# Brief
Look for the word "from" in the entries below, then copy every line that has it.

(Stored records)

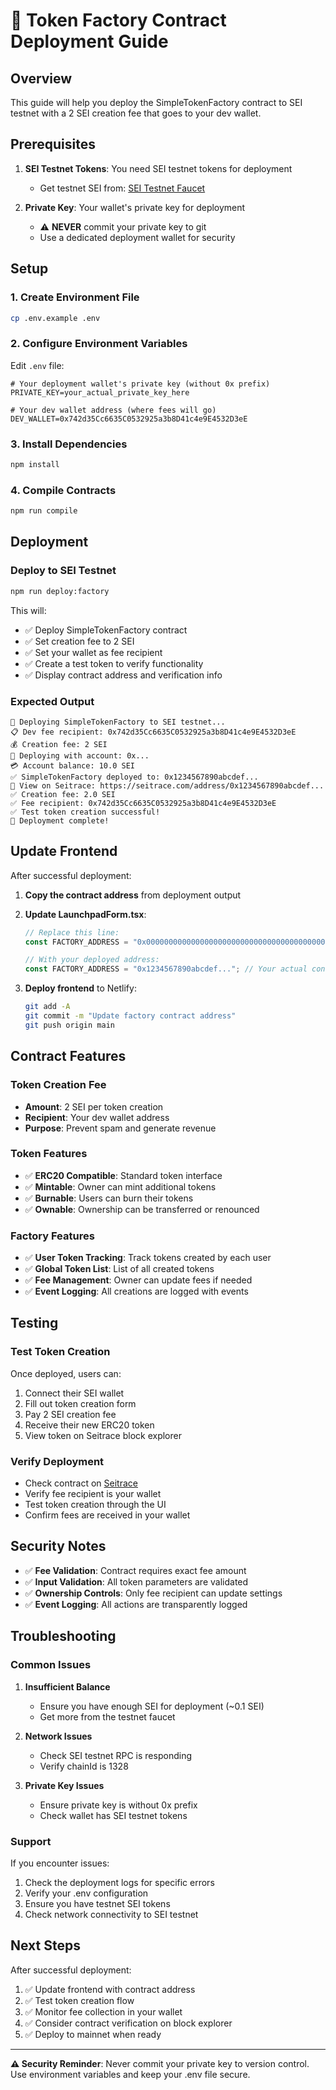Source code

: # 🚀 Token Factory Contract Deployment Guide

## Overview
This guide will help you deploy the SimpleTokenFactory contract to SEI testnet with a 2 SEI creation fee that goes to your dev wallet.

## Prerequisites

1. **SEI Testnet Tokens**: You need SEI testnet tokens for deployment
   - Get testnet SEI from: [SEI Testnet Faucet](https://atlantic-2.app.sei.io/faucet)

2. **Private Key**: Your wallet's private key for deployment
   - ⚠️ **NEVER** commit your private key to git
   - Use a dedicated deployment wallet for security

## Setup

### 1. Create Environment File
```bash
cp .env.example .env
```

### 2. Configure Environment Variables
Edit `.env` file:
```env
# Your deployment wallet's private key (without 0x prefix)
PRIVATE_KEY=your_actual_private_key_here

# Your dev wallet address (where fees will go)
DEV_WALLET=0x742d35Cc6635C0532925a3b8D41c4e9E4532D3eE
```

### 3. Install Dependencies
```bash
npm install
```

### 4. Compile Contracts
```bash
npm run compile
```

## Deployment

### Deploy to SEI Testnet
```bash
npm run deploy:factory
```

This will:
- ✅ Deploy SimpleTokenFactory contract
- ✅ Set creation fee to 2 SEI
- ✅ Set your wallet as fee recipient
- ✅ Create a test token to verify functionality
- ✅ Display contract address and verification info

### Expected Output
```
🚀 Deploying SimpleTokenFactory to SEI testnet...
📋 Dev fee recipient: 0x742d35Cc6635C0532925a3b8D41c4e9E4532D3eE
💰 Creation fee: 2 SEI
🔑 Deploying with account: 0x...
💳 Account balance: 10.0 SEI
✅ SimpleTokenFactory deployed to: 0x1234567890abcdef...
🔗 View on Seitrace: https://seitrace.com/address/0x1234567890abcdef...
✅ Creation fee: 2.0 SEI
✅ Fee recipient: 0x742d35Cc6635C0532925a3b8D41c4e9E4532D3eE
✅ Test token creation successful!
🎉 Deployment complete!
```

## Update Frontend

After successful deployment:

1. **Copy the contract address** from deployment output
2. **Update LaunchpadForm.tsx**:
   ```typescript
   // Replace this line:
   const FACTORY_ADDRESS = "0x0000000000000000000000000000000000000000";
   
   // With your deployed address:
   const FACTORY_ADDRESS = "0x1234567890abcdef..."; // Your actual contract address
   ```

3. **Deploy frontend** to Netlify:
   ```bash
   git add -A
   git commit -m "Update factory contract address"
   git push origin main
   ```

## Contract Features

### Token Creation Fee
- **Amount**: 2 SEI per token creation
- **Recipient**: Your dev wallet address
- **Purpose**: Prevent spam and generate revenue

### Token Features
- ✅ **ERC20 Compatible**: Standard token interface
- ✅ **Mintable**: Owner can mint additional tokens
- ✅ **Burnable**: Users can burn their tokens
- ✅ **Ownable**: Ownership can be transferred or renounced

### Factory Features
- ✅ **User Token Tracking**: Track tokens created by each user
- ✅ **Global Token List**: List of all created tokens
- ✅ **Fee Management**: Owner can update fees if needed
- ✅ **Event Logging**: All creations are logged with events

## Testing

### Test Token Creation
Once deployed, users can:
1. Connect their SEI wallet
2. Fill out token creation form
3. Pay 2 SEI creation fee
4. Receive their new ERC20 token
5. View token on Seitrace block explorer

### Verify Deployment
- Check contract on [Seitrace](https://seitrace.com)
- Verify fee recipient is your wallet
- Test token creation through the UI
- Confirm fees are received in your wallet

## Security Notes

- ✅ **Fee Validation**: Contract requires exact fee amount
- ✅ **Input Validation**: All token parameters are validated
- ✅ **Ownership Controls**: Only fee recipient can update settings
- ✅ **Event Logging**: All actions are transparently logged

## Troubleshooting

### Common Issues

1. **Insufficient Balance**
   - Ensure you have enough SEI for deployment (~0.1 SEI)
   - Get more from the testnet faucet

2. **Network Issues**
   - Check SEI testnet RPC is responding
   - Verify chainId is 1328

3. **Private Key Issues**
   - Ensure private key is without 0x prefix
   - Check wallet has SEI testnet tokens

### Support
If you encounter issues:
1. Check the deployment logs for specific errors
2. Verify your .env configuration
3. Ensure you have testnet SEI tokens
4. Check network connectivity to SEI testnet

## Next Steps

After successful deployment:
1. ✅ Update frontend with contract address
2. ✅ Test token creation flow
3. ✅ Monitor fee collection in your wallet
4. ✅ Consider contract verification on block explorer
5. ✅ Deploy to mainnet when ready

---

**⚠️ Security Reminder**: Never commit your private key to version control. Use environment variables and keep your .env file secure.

# Answer to this task
   - Get testnet SEI from: [SEI Testnet Faucet](https://atlantic-2.app.sei.io/faucet)
1. **Copy the contract address** from deployment output
   - Get more from the testnet faucet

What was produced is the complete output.